Data to examine Start Marker

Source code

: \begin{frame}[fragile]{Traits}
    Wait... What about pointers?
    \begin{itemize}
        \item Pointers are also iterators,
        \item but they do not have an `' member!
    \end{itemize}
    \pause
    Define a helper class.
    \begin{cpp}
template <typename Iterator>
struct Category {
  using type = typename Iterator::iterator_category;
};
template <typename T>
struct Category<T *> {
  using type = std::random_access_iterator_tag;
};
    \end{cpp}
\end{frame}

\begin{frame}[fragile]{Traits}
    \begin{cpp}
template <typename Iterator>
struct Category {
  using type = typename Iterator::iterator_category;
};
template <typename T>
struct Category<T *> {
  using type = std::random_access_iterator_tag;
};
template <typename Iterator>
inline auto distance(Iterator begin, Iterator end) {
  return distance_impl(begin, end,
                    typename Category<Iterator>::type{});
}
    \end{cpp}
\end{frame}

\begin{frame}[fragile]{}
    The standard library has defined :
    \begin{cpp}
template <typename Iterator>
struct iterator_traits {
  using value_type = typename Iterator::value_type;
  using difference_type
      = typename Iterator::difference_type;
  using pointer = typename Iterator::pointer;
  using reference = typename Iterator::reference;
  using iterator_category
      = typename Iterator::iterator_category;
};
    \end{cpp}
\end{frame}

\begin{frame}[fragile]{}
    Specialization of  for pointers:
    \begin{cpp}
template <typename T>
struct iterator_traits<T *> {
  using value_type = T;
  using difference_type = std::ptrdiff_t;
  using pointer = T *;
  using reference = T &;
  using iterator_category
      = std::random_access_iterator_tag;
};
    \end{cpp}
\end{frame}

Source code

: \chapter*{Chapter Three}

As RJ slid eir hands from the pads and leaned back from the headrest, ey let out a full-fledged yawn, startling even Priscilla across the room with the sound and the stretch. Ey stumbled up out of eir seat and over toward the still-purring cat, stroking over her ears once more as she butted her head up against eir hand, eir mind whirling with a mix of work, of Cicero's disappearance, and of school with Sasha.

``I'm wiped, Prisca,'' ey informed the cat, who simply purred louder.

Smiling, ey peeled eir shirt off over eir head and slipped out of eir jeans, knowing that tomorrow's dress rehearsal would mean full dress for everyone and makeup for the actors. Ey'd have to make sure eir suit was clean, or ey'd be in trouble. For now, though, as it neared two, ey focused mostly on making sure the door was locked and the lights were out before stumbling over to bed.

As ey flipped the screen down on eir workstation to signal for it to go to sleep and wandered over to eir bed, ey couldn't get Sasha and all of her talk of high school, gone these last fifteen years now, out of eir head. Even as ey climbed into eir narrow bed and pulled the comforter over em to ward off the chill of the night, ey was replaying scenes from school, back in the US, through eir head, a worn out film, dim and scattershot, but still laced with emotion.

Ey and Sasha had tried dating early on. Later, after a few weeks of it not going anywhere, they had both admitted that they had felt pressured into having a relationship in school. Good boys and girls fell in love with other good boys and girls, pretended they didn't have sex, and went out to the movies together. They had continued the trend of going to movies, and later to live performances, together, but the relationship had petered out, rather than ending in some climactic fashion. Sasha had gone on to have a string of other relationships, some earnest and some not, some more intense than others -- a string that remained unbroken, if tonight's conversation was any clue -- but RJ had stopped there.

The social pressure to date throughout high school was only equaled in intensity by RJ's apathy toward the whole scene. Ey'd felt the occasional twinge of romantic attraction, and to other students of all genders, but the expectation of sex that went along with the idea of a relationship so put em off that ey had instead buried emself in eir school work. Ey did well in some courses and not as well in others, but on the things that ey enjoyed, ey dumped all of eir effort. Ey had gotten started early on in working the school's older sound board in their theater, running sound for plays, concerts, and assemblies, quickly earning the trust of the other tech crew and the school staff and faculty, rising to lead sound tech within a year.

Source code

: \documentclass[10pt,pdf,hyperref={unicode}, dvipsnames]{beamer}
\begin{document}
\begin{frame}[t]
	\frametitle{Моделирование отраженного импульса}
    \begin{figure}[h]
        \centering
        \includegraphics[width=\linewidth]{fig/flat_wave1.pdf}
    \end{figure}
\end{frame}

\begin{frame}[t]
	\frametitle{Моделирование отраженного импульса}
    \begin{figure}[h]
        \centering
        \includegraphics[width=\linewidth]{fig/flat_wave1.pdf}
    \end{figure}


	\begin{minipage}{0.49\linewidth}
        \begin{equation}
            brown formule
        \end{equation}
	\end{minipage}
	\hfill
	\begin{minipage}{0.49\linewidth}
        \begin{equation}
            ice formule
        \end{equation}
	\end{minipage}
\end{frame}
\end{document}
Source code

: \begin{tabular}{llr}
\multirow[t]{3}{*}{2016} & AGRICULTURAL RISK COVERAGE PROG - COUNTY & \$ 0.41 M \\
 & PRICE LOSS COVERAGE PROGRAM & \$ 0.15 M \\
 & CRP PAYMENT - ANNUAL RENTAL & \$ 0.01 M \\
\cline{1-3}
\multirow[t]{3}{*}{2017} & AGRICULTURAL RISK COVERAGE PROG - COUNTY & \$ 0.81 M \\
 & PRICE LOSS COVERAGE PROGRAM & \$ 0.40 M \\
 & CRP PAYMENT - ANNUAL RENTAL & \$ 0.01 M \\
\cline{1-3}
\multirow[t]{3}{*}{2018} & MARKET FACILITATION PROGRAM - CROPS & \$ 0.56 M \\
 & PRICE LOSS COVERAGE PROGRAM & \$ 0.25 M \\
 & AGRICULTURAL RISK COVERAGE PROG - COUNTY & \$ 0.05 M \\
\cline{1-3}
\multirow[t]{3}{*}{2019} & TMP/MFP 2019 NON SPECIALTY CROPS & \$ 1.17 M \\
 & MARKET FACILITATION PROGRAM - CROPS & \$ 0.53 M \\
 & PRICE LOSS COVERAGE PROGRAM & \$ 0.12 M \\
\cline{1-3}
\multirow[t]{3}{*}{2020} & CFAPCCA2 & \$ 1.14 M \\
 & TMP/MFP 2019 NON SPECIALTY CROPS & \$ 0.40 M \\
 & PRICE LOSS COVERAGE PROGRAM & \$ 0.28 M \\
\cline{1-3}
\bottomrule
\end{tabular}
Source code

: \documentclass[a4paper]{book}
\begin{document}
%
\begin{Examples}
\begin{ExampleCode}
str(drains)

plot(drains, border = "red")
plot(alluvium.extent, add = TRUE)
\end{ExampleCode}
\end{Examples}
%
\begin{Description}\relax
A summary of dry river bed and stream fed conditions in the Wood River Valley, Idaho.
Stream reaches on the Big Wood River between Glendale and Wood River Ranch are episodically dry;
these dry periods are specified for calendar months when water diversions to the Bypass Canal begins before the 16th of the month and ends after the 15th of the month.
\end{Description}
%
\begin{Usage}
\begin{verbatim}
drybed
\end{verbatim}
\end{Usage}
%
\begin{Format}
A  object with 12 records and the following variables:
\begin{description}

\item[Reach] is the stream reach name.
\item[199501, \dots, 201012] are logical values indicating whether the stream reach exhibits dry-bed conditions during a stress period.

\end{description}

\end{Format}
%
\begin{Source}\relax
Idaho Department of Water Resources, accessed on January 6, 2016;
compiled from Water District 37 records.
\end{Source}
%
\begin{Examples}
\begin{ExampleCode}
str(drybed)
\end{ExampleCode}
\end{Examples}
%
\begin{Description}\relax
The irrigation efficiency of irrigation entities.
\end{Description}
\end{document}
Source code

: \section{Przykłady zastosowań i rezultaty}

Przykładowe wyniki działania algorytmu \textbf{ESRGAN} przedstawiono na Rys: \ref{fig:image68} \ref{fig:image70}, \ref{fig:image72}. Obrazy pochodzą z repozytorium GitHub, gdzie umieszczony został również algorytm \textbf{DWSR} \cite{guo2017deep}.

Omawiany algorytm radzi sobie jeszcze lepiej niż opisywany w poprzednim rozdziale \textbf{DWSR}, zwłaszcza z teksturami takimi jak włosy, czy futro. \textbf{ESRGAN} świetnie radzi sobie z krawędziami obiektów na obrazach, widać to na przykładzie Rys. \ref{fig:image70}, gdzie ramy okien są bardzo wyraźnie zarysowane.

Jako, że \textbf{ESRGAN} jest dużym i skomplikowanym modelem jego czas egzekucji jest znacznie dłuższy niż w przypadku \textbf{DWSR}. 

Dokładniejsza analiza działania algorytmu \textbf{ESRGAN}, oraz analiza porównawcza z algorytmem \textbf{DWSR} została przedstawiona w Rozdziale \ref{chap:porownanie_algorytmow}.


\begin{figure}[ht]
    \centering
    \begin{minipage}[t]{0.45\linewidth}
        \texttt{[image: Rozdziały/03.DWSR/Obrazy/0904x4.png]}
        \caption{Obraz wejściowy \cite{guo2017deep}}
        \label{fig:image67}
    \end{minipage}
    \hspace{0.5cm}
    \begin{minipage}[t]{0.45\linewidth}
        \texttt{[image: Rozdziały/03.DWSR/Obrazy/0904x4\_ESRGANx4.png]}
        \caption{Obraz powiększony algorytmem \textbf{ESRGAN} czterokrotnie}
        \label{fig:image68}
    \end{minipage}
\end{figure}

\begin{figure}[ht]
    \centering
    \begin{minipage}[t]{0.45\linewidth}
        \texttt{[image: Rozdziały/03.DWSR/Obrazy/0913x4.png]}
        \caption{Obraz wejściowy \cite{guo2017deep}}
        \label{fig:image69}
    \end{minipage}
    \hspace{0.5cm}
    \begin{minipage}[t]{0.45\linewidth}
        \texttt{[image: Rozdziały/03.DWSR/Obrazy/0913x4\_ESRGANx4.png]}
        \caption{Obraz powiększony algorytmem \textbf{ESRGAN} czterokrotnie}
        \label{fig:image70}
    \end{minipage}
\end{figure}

Data to examine End Marker

Required work → Where a line of the data above includes "AGRICULTURAL", copy that line.

Response →
\multirow[t]{3}{*}{2016} & AGRICULTURAL RISK COVERAGE PROG - COUNTY & \$ 0.41 M \\
\multirow[t]{3}{*}{2017} & AGRICULTURAL RISK COVERAGE PROG - COUNTY & \$ 0.81 M \\
 & AGRICULTURAL RISK COVERAGE PROG - COUNTY & \$ 0.05 M \\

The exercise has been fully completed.